Luckily, I’ve found a couple of these almanacs on sale on Ebay and Abebooks. So I wrote to the sellers and asked them to send me the pictures of the pages 282 and 283. Soon, I got a response from Barbie Berquist:

I have attached 2 pictures of the pages on the volcanoes. I hope they help.

Yes they do.

The World Almanac, 1966, pages 282, 283

So in the almanac the volcanos are not, in fact, ordered alphabetically. They are ordered by height, but also grouped by region. Hence the descending ranges in the Tukey’s diagram.

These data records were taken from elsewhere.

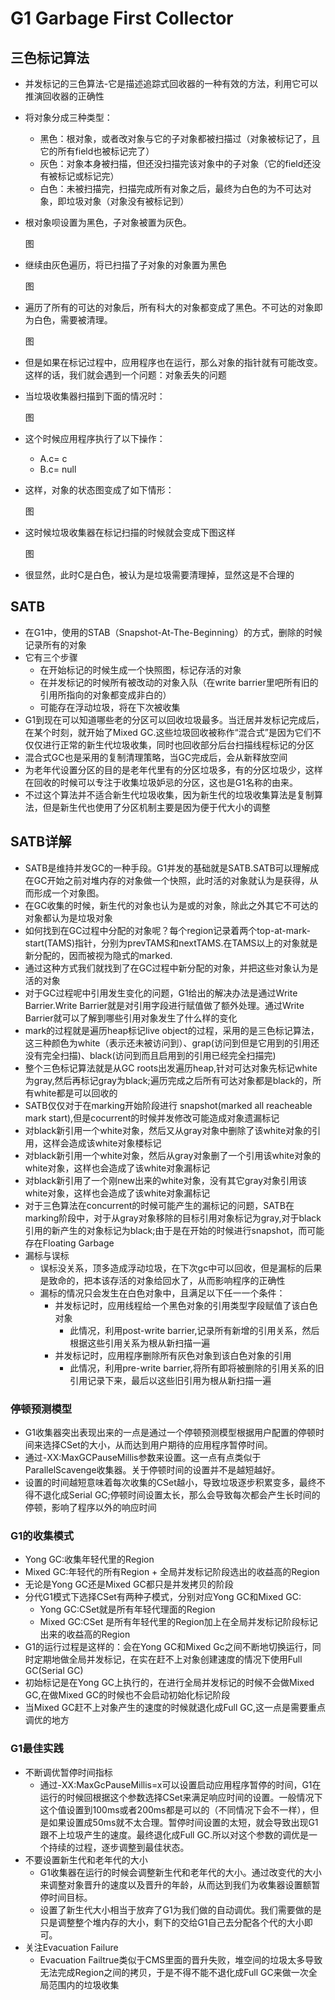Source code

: # G1   Garbage First Collector

## 三色标记算法

- 并发标记的三色算法-它是描述追踪式回收器的一种有效的方法，利用它可以推演回收器的正确性

- 将对象分成三种类型：

  - 黑色：根对象，或者改对象与它的子对象都被扫描过（对象被标记了，且它的所有field也被标记完了）
  - 灰色：对象本身被扫描，但还没扫描完该对象中的子对象（它的field还没有被标记或标记完）
  - 白色：未被扫描完，扫描完成所有对象之后，最终为白色的为不可达对象，即垃圾对象（对象没有被标记到）

- 根对象呗设置为黑色，子对象被置为灰色。

  图

- 继续由灰色遍历，将已扫描了子对象的对象置为黑色

  图

- 遍历了所有的可达的对象后，所有科大的对象都变成了黑色。不可达的对象即为白色，需要被清理。

  图

- 但是如果在标记过程中，应用程序也在运行，那么对象的指针就有可能改变。这样的话，我们就会遇到一个问题：对象丢失的问题

- 当垃圾收集器扫描到下面的情况时：

  图

- 这个时候应用程序执行了以下操作：

  - A.c= c
  - B.c= null

- 这样，对象的状态图变成了如下情形：

  图

- 这时候垃圾收集器在标记扫描的时候就会变成下图这样

  图

- 很显然，此时C是白色，被认为是垃圾需要清理掉，显然这是不合理的

## SATB

- 在G1中，使用的STAB（Snapshot-At-The-Beginning）的方式，删除的时候记录所有的对象
- 它有三个步骤
  - 在开始标记的时候生成一个快照图，标记存活的对象
  - 在并发标记的时候所有被改动的对象入队（在write barrier里吧所有旧的引用所指向的对象都变成非白的）
  - 可能存在浮动垃圾，将在下次被收集
- G1到现在可以知道哪些老的分区可以回收垃圾最多。当迁居并发标记完成后，在某个时刻，就开始了Mixed GC.这些垃圾回收被称作“混合式”是因为它们不仅仅进行正常的新生代垃圾收集，同时也回收部分后台扫描线程标记的分区
- 混合式GC也是采用的复制清理策略，当GC完成后，会从新释放空间
- 为老年代设置分区的目的是老年代里有的分区垃圾多，有的分区垃圾少，这样在回收的时候可以专注于收集垃圾妒忌的分区，这也是G1名称的由来。
- 不过这个算法并不适合新生代垃圾收集，因为新生代的垃圾收集算法是复制算法，但是新生代也使用了分区机制主要是因为便于代大小的调整

## SATB详解

- SATB是维持并发GC的一种手段。G1并发的基础就是SATB.SATB可以理解成在GC开始之前对堆内存的对象做一个快照，此时活的对象就认为是获得，从而形成一个对象图。
- 在GC收集的时候，新生代的对象也认为是或的对象，除此之外其它不可达的对象都认为是垃圾对象
- 如何找到在GC过程中分配的对象呢？每个region记录着两个top-at-mark-start(TAMS)指针，分别为prevTAMS和nextTAMS.在TAMS以上的对象就是新分配的，因而被视为隐式的marked.
- 通过这种方式我们就找到了在GC过程中新分配的对象，并把这些对象认为是活的对象
- 对于GC过程呢中引用发生变化的问题，G1给出的解决办法是通过Write Barrier.Write Barrier就是对引用字段进行赋值做了额外处理。通过Write Barrier就可以了解到哪些引用对象发生了什么样的变化
- mark的过程就是遍历heap标记live object的过程，采用的是三色标记算法，这三种颜色为white（表示还未被访问到）、grap(访问到但是它用到的引用还没有完全扫描)、black(访问到而且启用到的引用已经完全扫描完)
- 整个三色标记算法就是从GC roots出发遍历heap,针对可达对象先标记white为gray,然后再标记gray为black;遍历完成之后所有可达对象都是black的，所有white都是可以回收的
- SATB仅仅对于在marking开始阶段进行 snapshot(marked all reacheable mark start),但是cocurrent的时候并发修改可能造成对象遗漏标记
- 对black新引用一个white对象，然后又从gray对象中删除了该white对象的引用，这样会造成该white对象楼标记
- 对black新引用一个white对象，然后从gray对象删了一个引用该white对象的white对象，这样也会造成了该white对象漏标记
- 对black新引用了一个刚new出来的white对象，没有其它gray对象引用该white对象，这样也会造成了该white对象漏标记
- 对于三色算法在concurrent的时候可能产生的漏标记的问题，SATB在marking阶段中，对于从gray对象移除的目标引用对象标记为gray,对于black引用的新产生的对象标记为black;由于是在开始的时候进行snapshot，而可能存在Floating Garbage
- 漏标与误标
  - 误标没关系，顶多造成浮动垃圾，在下次gc中可以回收，但是漏标的后果是致命的，把本该存活的对象给回水了，从而影响程序的正确性
  - 漏标的情况只会发生在白色对象中，且满足以下任一一个条件：
    - 并发标记时，应用线程给一个黑色对象的引用类型字段赋值了该白色对象
      - 此情况，利用post-write barrier,记录所有新增的引用关系，然后根据这些引用关系为根从新扫描一遍
    - 并发标记时，应用程序删除所有灰色对象到该白色对象的引用
      - 此情况，利用pre-write barrier,将所有即将被删除的引用关系的旧引用记录下来，最后以这些旧引用为根从新扫描一遍

### 停顿预测模型

- G1收集器突出表现出来的一点是通过一个停顿预测模型根据用户配置的停顿时间来选择CSet的大小，从而达到用户期待的应用程序暂停时间。
- 通过-XX:MaxGCPauseMillis参数来设置。这一点有点类似于ParallelScavenge收集器。关于停顿时间的设置并不是越短越好。
- 设置的时间越短意味着每次收集的CSet越小，导致垃圾逐步积累变多，最终不得不退化成Serial GC;停顿时间设置太长，那么会导致每次都会产生长时间的停顿，影响了程序以外的响应时间

### G1的收集模式

- Yong GC:收集年轻代里的Region
- Mixed GC:年轻代的所有Region + 全局并发标记阶段选出的收益高的Region
- 无论是Yong GC还是Mixed GC都只是并发拷贝的阶段
- 分代G1模式下选择CSet有两种子模式，分别对应Yong GC和Mixed GC:
  - Yong GC:CSet就是所有年轻代理面的Region
  - Mixed GC:CSet 是所有年轻代里的Region加上在全局并发标记阶段标记出来的收益高的Region
- G1的运行过程是这样的：会在Yong GC和Mixed Gc之间不断地切换运行，同时定期地做全局并发标记，在实在赶不上对象创建速度的情况下使用Full GC(Serial GC)
- 初始标记是在Yong GC上执行的，在进行全局并发标记的时候不会做Mixed  GC,在做Mixed GC的时候也不会启动初始化标记阶段
- 当Mixed GC赶不上对象产生的速度的时候就退化成Full GC,这一点是需要重点调优的地方

### G1最佳实践

- 不断调优暂停时间指标
  - 通过-XX:MaxGcPauseMillis=x可以设置启动应用程序暂停的时间，G1在运行的时候回根据这个参数选择CSet来满足响应时间的设置。一般情况下这个值设置到100ms或者200ms都是可以的（不同情况下会不一样），但是如果设置成50ms就不太合理。暂停时间设置的太短，就会导致出现G1跟不上垃圾产生的速度。最终退化成Full GC.所以对这个参数的调优是一个持续的过程，逐步调整到最佳状态。
- 不要设置新生代和老年代的大小
  - G1收集器在运行的时候会调整新生代和老年代的大小。通过改变代的大小来调整对象晋升的速度以及晋升的年龄，从而达到我们为收集器设置额暂停时间目标。
  - 设置了新生代大小相当于放弃了G1为我们做的自动调优。我们需要做的是只是调整整个堆内存的大小，剩下的交给G1自己去分配各个代的大小即可。
- 关注Evacuation Failure
  - Evacuation Failtrue类似于CMS里面的晋升失败，堆空间的垃圾太多导致无法完成Region之间的拷贝，于是不得不能不退化成Full GC来做一次全局范围内的垃圾收集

Here are, for instance, the volcanos corresponding to the line 13 | 47830 — in Cameroon, Hawaii, and three in Guamemala:

The World Almanac, 1966. The volcanos of 13 to 14 thousand feet

Mystery solved. But I am still confused by lack of curiosity by Tufte. How could he ignore the oddity twice in the books and then content himself with “probably alphabetically” in the forum?